The records —
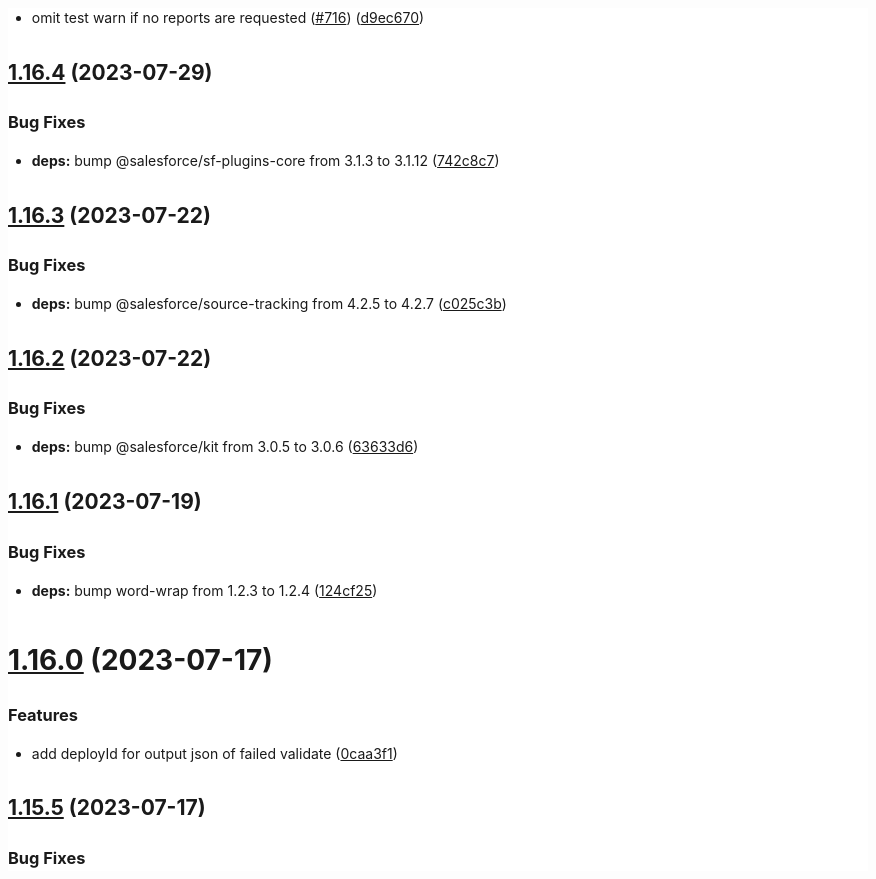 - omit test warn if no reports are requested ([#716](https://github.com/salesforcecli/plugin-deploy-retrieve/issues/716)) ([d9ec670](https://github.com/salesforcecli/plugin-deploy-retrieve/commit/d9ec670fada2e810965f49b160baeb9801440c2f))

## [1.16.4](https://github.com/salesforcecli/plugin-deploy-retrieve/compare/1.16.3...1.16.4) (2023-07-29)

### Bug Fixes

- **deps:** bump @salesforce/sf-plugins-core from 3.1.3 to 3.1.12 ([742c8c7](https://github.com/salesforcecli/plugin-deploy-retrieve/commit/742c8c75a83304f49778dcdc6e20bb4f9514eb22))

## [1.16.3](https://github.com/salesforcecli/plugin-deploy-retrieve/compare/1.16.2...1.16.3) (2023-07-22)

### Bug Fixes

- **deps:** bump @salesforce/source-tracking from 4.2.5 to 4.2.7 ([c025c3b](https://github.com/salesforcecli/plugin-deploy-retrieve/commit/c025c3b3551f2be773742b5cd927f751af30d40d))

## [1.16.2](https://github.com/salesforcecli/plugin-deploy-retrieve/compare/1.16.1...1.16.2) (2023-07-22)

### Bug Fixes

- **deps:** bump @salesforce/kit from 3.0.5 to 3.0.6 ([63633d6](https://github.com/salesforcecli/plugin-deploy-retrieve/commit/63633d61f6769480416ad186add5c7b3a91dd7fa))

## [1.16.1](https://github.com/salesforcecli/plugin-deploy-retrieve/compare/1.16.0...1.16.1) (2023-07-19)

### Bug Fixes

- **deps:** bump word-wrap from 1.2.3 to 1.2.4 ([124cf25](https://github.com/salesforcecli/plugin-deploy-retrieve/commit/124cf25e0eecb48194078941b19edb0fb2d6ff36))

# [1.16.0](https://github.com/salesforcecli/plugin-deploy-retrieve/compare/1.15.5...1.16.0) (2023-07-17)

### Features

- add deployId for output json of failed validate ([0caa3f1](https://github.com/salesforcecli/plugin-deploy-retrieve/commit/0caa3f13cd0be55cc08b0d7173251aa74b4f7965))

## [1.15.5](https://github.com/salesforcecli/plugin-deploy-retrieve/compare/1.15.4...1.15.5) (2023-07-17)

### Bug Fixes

Work task — Only one span of lines is wanted: the line with "### Features" and every line after it to the end of the entries, output exactly.

Answer box —
### Features

- add deployId for output json of failed validate ([0caa3f1](https://github.com/salesforcecli/plugin-deploy-retrieve/commit/0caa3f13cd0be55cc08b0d7173251aa74b4f7965))

## [1.15.5](https://github.com/salesforcecli/plugin-deploy-retrieve/compare/1.15.4...1.15.5) (2023-07-17)

### Bug Fixes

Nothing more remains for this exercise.